Medicare Recovery Audit Program Targeted for Reform After Spike in Observation Stays
Members of the U.S. Senate Special Committee on Aging called on the Centers for Medicare and Medicaid Services (CMS) during a hearing Wednesday to make changes to Medicare’s recovery audit contractor program, which some providers have identified as a driving force behind the rise in observation stays in recent years.
Committee members encouraged the agency to implement recommendations recently backed by the Medicare Payment Advisory Commission, in addition to making other changes to address the “hospital observation stay crisis.” Committee Chair Susan Collins (R-ME) noted that observation stays can have a “devastating” monetary effect on Medicare beneficiaries.

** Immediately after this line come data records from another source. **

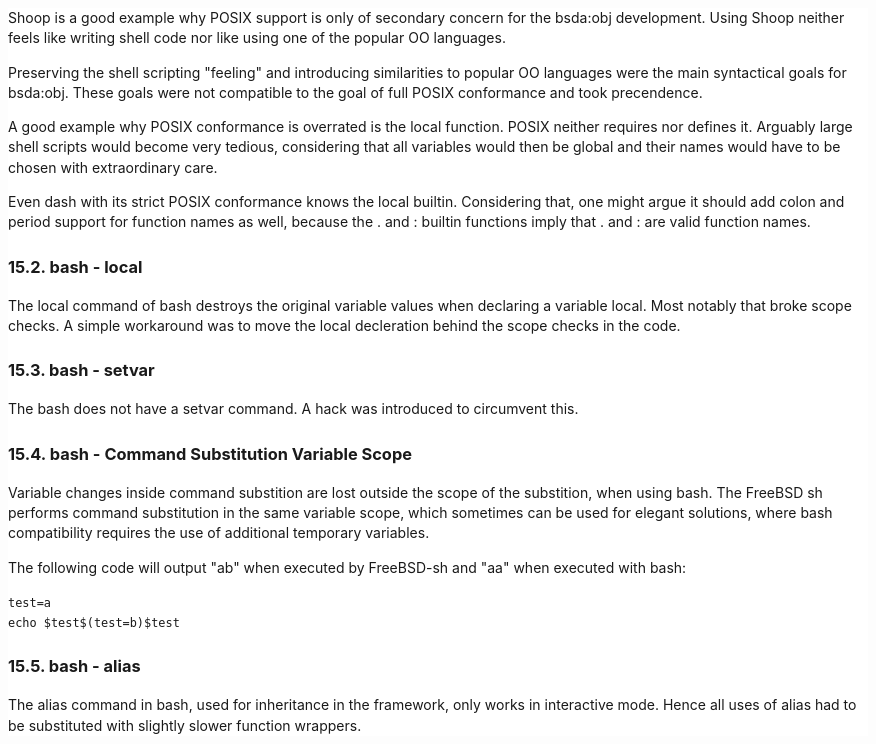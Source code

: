 Shoop is a good example why POSIX support is only of secondary concern for
the bsda:obj development. Using Shoop neither feels like writing shell code
nor like using one of the popular OO languages.

Preserving the shell scripting "feeling" and introducing similarities to
popular OO languages were the main syntactical goals for bsda:obj.
These goals were not compatible to the goal of full POSIX conformance and
took precendence.

A good example why POSIX conformance is overrated is the local function.
POSIX neither requires nor defines it. Arguably large shell scripts
would become very tedious, considering that all variables would then
be global and their names would have to be chosen with extraordinary care.

Even dash with its strict POSIX conformance knows the local builtin.
Considering that, one might argue it should add colon and period support for
function names as well, because the . and : builtin functions imply that
. and : are valid function names.

[POSIX]: http://www.opengroup.org/onlinepubs/009695399/utilities/xcu_chap02.html#tag_02_09_05
[Shoop]: http://shoop.cvs.sourceforge.net/viewvc/shoop/shoop/docs/README?view=markup

### 15.2. bash - local

The local command of bash destroys the original variable values when
declaring a variable local. Most notably that broke scope checks.
A simple workaround was to move the local decleration behind the scope
checks in the code.

### 15.3. bash - setvar

The bash does not have a setvar command. A hack was introduced to circumvent
this.

### 15.4. bash - Command Substitution Variable Scope

Variable changes inside command substition are lost outside the scope of the
substition, when using bash. The FreeBSD sh performs command substitution in
the same variable scope, which sometimes can be used for elegant solutions,
where bash compatibility requires the use of additional temporary variables.

The following code will output "ab" when executed by FreeBSD-sh and "aa"
when executed with bash:

	test=a
	echo $test$(test=b)$test

### 15.5. bash - alias

The alias command in bash, used for inheritance in the framework, only works
in interactive mode. Hence all uses of alias had to be substituted with
slightly slower function wrappers.



[GPN8]: https://entropia.de/GPN8
[2010EuroBSDCon]: http://2010.eurobsdcon.org/presentations-schedule/paper-detail-view/?tx_ptconfmgm_controller_detail_paper[uid]=17&tx_ptconfmgm_controller_detail_paper[pid]=299
[HSK]: http://highspeed-karlsruhe.de/
[HSKSF]: http://hsk.sf.net/
[31C3]: https://events.ccc.de/congress/2014/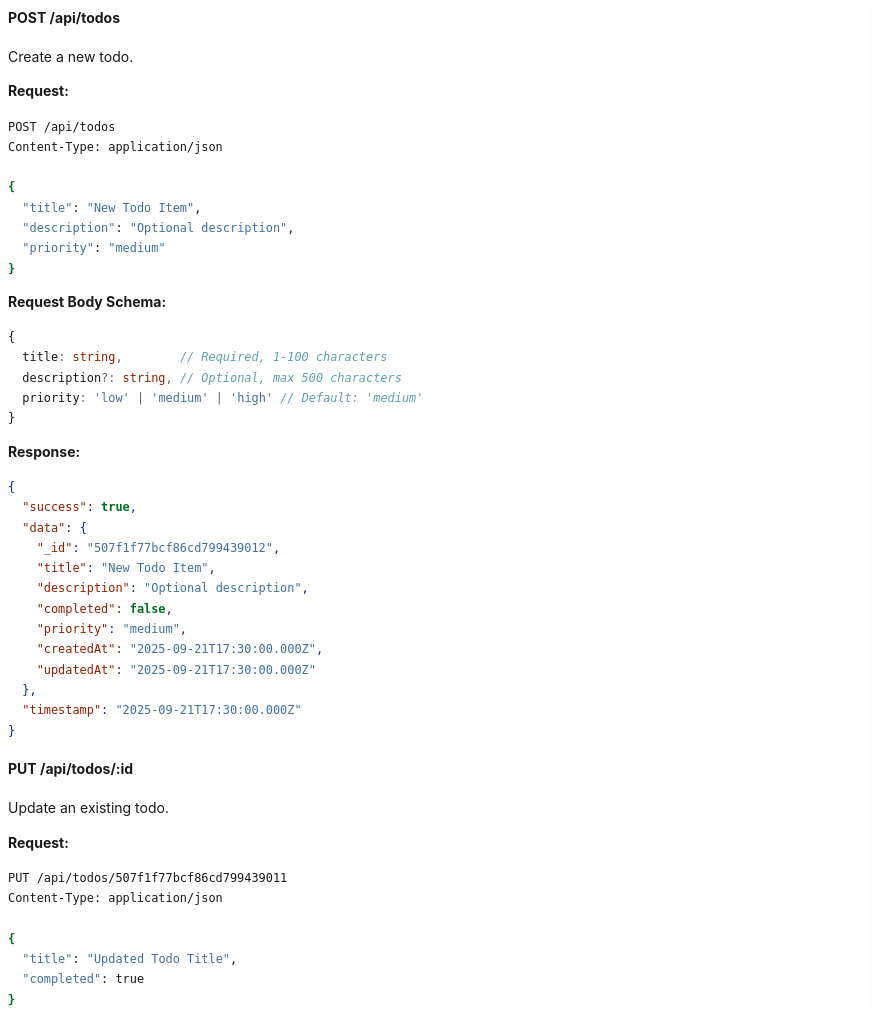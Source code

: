#### POST /api/todos
Create a new todo.

**Request:**
```bash
POST /api/todos
Content-Type: application/json

{
  "title": "New Todo Item",
  "description": "Optional description",
  "priority": "medium"
}
```

**Request Body Schema:**
```typescript
{
  title: string,        // Required, 1-100 characters
  description?: string, // Optional, max 500 characters
  priority: 'low' | 'medium' | 'high' // Default: 'medium'
}
```

**Response:**
```json
{
  "success": true,
  "data": {
    "_id": "507f1f77bcf86cd799439012",
    "title": "New Todo Item",
    "description": "Optional description",
    "completed": false,
    "priority": "medium",
    "createdAt": "2025-09-21T17:30:00.000Z",
    "updatedAt": "2025-09-21T17:30:00.000Z"
  },
  "timestamp": "2025-09-21T17:30:00.000Z"
}
```

#### PUT /api/todos/:id
Update an existing todo.

**Request:**
```bash
PUT /api/todos/507f1f77bcf86cd799439011
Content-Type: application/json

{
  "title": "Updated Todo Title",
  "completed": true
}
```
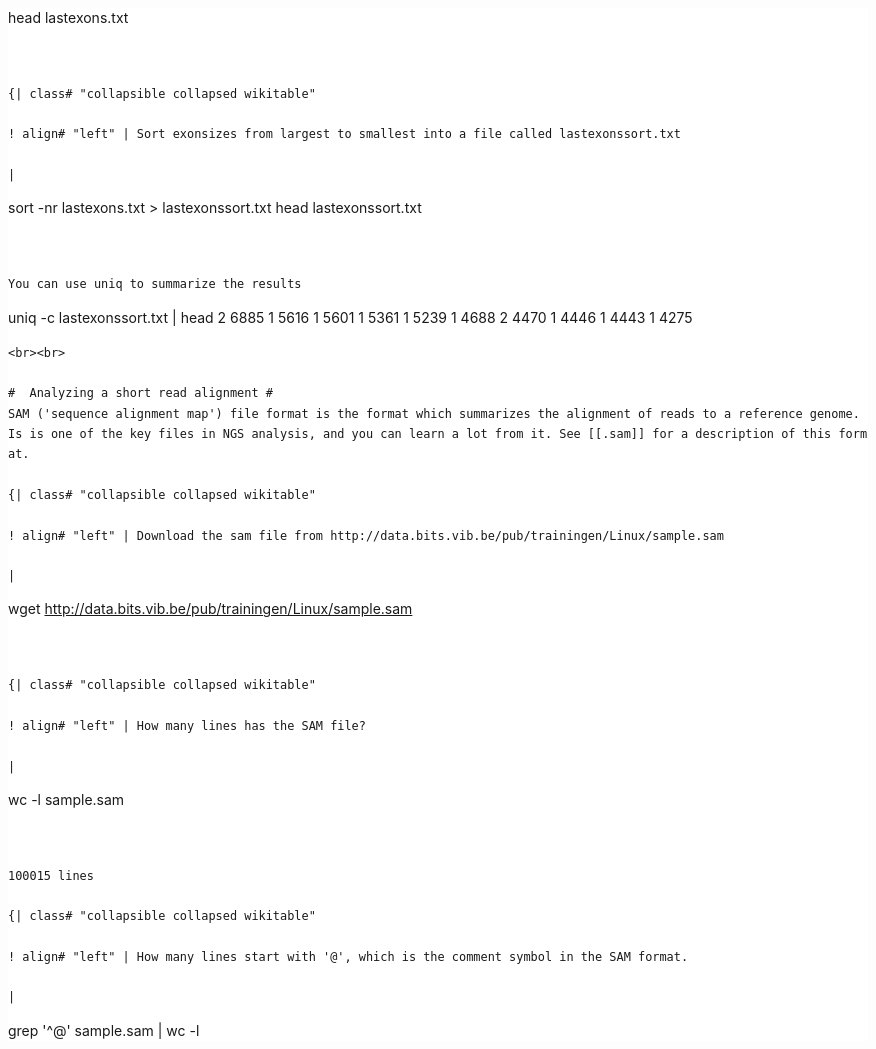 head lastexons.txt
```


{| class# "collapsible collapsed wikitable" 

! align# "left" | Sort exonsizes from largest to smallest into a file called lastexonssort.txt

|
```
sort -nr lastexons.txt > lastexonssort.txt
head lastexonssort.txt
```


You can use uniq to summarize the results
```
uniq -c lastexonssort.txt | head
      2 6885
      1 5616
      1 5601
      1 5361
      1 5239
      1 4688
      2 4470
      1 4446
      1 4443
      1 4275
```
<br><br>

#  Analyzing a short read alignment # 
SAM ('sequence alignment map') file format is the format which summarizes the alignment of reads to a reference genome. Is is one of the key files in NGS analysis, and you can learn a lot from it. See [[.sam]] for a description of this format.

{| class# "collapsible collapsed wikitable" 

! align# "left" | Download the sam file from http://data.bits.vib.be/pub/trainingen/Linux/sample.sam 

| 
```
wget http://data.bits.vib.be/pub/trainingen/Linux/sample.sam 
```


{| class# "collapsible collapsed wikitable" 

! align# "left" | How many lines has the SAM file?

| 
```
wc -l sample.sam
```


100015 lines

{| class# "collapsible collapsed wikitable" 

! align# "left" | How many lines start with '@', which is the comment symbol in the SAM format.

| 
```
grep '^@' sample.sam | wc -l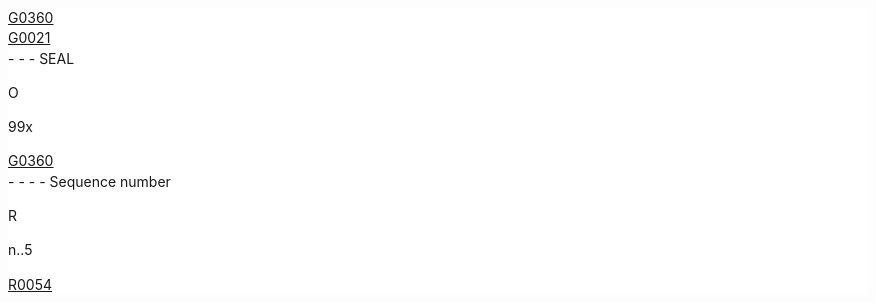    </p>
  </td>
  <td colspan="1">
  </td>
  <td>
   <a href="rules.html#g0360">
    G0360
   </a>
   <div>
   </div>
   <a href="rules.html#g0021">
    G0021
   </a>
   <div>
   </div>
  </td>
 </tr>
 <tr style="height:12pt">
  <td>
   - - - SEAL
  </td>
  <td>
   <p class="s4">
    O
   </p>
  </td>
  <td>
   <p class="s4">
    99x
   </p>
  </td>
  <td>
  </td>
  <td>
   <a href="rules.html#g0360">
    G0360
   </a>
   <div>
   </div>
  </td>
 </tr>
 <tr style="height:12pt">
  <td>
   - - - - Sequence number
  </td>
  <td>
   <p class="s4">
    R
   </p>
  </td>
  <td>
   <p class="s4">
    n..5
   </p>
  </td>
  <td colspan="1">
  </td>
  <td>
   <a href="rules.html#r0054">
    R0054
   </a>
   <div>
   </div>
  </td>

Observation stays have increased due to a number of factors, including audit contractor activities, according to Dr. Jyotirmaya Nanda, system medical director for informatics and physician compliance at the Center for Clinical Excellence and Corporate Responsibility at St. Louis-based SSM Health Care. Nanda testified at the hearing on behalf of the American Hospital Association.
“The auditors and prosecutors have made it clear that they believe observation status can serve as a substitute for inpatient admission in many cases,” Nanda said. “As a result of these inappropriate denials and actions, hospitals are left in an untenable position.” Mark Miller, Executive Director of the Medicare Payment Advisory Commission (MedPAC), testified that MedPAC has recently backed recommendations for reforming the Recovery Audit Contractor program, which would include withdrawing the controversial “two-midnight” payment rule for inpatient hospital stays, reducing the contingency fee for contractors with high overturn rates, and limiting the “look-back” review period.